--- Work instructions ---
Where the word "textit" occurs in a line of the data, return the whole line.

--- Records for the task ---
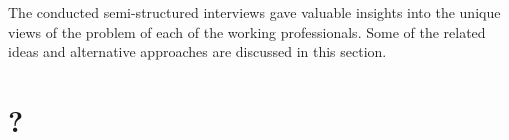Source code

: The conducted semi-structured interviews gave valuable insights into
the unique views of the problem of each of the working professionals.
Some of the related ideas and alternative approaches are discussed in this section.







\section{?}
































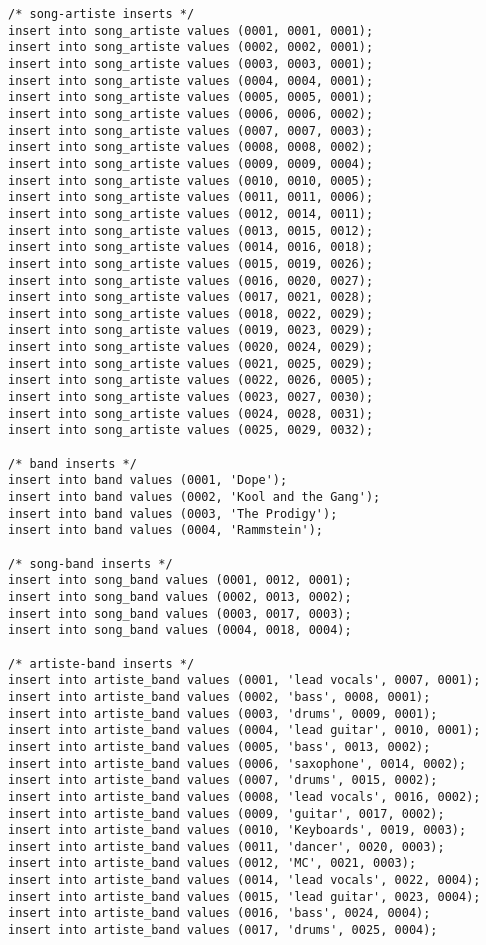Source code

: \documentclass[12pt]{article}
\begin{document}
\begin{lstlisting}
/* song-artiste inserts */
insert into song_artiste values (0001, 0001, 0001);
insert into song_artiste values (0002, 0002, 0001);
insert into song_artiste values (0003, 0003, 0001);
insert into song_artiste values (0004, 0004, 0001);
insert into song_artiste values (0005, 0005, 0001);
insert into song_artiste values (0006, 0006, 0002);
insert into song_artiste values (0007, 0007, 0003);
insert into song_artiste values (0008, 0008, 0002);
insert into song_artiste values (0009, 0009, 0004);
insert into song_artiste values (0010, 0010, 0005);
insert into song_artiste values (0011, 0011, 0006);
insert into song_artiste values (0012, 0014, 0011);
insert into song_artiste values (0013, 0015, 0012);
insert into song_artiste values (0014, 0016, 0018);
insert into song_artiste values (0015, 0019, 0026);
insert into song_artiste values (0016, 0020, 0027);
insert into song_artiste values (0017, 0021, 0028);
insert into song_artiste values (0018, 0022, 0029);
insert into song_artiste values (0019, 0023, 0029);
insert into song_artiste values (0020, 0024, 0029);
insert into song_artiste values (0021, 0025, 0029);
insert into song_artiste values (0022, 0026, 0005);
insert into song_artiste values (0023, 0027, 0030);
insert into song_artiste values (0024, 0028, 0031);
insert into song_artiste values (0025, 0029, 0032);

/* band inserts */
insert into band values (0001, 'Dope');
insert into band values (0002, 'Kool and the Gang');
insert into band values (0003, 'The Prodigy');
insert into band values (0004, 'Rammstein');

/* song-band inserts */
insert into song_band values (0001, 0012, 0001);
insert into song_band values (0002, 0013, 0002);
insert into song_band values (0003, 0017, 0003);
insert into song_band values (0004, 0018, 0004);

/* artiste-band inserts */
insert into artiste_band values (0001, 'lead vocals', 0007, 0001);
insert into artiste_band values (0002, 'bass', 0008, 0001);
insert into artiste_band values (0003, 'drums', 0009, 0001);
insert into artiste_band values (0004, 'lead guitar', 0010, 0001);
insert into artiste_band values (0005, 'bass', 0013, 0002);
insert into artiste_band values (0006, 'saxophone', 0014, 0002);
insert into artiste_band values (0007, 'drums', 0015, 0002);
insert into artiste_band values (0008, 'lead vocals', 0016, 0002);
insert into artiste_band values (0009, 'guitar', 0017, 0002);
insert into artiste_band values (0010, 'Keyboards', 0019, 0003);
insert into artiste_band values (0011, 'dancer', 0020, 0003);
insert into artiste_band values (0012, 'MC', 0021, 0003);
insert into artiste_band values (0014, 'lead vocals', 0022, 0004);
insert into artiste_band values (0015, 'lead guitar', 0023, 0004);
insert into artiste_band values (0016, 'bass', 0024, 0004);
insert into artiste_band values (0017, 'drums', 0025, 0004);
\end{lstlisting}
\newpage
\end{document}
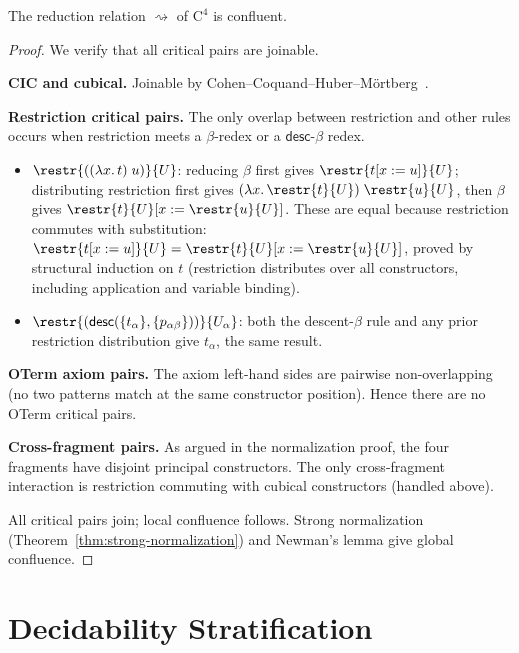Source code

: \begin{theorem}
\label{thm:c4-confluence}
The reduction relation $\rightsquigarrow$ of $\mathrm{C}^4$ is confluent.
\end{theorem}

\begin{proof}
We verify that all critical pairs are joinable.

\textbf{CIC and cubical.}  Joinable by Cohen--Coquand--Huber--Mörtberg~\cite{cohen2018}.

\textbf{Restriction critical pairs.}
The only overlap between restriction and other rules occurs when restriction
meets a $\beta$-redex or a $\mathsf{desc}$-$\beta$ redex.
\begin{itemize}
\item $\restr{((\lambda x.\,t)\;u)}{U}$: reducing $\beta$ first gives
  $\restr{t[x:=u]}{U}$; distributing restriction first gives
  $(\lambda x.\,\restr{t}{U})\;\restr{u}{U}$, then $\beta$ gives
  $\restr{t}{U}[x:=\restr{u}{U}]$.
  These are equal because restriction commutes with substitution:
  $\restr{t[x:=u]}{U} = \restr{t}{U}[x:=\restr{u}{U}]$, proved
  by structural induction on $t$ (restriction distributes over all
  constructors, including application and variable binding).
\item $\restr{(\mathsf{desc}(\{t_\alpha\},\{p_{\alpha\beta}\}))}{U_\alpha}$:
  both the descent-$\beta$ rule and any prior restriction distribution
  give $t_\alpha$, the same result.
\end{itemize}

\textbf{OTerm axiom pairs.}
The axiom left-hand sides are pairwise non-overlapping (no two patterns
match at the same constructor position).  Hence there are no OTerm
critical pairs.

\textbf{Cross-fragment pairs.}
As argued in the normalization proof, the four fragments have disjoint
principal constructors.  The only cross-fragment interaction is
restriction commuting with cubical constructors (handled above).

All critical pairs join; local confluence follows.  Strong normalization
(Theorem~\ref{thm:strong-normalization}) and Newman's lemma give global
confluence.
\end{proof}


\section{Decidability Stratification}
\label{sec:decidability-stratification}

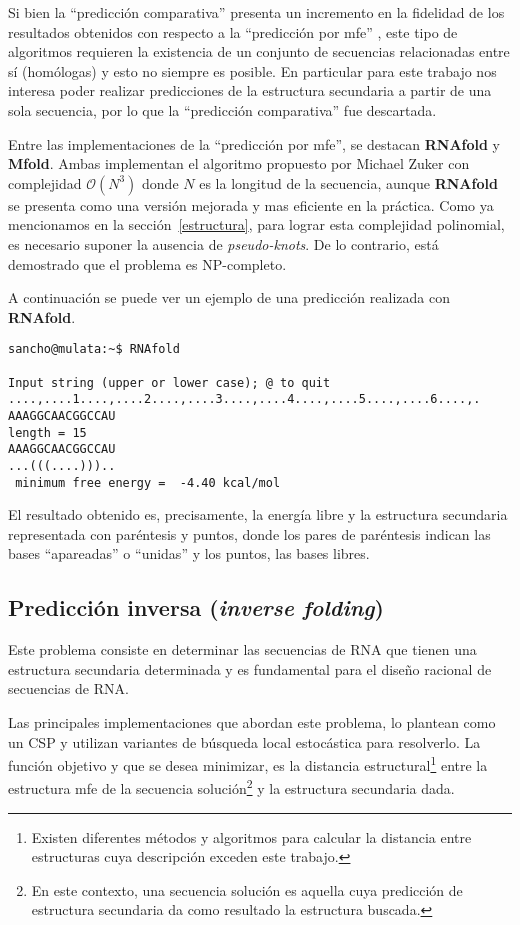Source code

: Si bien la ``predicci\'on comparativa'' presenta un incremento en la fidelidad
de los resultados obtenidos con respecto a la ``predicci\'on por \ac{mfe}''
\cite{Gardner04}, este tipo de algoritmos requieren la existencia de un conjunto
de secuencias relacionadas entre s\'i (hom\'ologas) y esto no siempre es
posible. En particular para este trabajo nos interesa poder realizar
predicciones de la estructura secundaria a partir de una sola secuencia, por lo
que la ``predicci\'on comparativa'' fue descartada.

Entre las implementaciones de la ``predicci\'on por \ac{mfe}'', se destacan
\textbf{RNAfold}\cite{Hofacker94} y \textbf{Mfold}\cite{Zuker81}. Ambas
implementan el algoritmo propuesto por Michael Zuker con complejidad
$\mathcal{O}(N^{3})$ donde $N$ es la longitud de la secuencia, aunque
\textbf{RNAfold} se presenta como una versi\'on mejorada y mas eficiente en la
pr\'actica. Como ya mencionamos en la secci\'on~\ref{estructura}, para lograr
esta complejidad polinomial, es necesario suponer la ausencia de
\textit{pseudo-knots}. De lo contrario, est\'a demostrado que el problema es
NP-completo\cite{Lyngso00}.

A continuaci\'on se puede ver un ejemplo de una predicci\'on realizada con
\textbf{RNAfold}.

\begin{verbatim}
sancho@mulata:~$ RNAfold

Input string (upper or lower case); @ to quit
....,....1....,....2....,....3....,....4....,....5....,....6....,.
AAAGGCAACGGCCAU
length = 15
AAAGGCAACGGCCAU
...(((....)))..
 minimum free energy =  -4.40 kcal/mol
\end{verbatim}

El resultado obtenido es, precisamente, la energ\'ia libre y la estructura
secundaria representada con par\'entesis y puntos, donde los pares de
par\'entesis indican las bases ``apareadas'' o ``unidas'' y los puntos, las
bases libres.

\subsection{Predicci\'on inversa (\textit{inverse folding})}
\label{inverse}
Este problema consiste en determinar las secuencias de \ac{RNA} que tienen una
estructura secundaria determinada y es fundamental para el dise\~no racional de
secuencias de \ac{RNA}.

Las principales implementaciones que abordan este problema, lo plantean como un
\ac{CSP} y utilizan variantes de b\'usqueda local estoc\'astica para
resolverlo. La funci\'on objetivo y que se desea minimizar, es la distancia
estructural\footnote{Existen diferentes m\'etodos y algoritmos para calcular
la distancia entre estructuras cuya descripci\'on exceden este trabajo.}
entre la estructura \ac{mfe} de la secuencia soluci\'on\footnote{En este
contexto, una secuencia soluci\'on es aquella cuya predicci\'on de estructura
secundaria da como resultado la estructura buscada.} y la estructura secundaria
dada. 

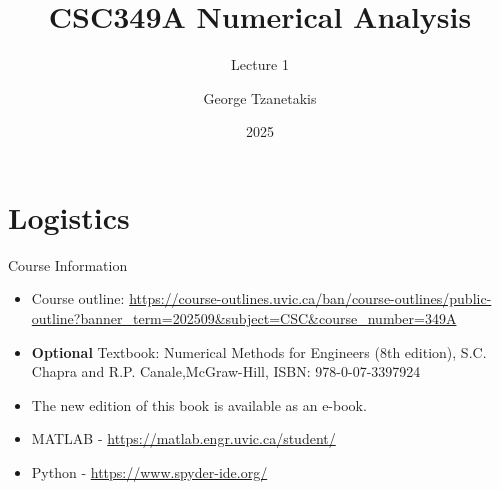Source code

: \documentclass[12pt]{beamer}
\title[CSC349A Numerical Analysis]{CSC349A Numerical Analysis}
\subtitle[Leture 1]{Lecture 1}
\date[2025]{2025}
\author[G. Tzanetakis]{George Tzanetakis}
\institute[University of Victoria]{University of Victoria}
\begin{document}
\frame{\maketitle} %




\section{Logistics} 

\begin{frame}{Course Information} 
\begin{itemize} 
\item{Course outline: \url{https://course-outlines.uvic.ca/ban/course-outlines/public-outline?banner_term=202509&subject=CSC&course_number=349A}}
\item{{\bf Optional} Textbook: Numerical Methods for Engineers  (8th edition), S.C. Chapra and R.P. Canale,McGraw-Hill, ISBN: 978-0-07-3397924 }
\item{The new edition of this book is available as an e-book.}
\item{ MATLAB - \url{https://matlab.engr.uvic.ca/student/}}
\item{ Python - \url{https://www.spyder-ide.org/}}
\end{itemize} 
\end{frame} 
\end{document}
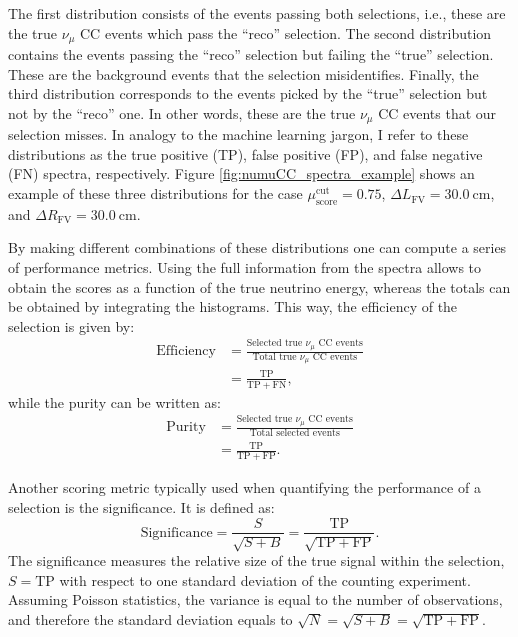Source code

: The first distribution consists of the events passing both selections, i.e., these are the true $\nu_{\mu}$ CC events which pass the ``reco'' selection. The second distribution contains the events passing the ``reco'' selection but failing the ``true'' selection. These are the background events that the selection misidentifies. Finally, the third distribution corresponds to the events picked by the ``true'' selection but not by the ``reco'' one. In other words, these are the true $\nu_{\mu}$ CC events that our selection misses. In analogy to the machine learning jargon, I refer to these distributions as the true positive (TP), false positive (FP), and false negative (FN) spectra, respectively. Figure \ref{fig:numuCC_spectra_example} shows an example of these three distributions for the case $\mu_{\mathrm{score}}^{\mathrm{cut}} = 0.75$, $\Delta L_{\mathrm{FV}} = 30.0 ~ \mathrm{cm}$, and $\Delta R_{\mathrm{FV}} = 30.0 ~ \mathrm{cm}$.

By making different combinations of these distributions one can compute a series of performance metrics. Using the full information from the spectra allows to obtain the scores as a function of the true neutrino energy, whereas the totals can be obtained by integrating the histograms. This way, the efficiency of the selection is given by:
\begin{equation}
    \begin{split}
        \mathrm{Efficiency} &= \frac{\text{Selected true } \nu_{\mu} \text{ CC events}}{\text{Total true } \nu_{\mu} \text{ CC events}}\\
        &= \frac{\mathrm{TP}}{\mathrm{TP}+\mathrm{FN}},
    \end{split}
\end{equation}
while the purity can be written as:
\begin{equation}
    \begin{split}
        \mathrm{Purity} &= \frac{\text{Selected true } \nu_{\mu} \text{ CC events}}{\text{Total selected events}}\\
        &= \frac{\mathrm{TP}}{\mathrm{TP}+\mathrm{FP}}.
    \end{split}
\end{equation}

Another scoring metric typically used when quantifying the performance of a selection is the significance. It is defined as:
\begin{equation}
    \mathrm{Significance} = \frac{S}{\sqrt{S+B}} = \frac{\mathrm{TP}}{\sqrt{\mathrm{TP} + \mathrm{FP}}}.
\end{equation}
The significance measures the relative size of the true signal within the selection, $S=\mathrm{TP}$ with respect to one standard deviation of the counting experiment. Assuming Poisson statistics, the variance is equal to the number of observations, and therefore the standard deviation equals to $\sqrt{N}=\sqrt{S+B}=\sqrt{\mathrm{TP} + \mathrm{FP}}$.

--- Answer space ---
\textit{pseudo-knots}. De lo contrario, est\'a demostrado que el problema es
\subsection{Predicci\'on inversa (\textit{inverse folding})}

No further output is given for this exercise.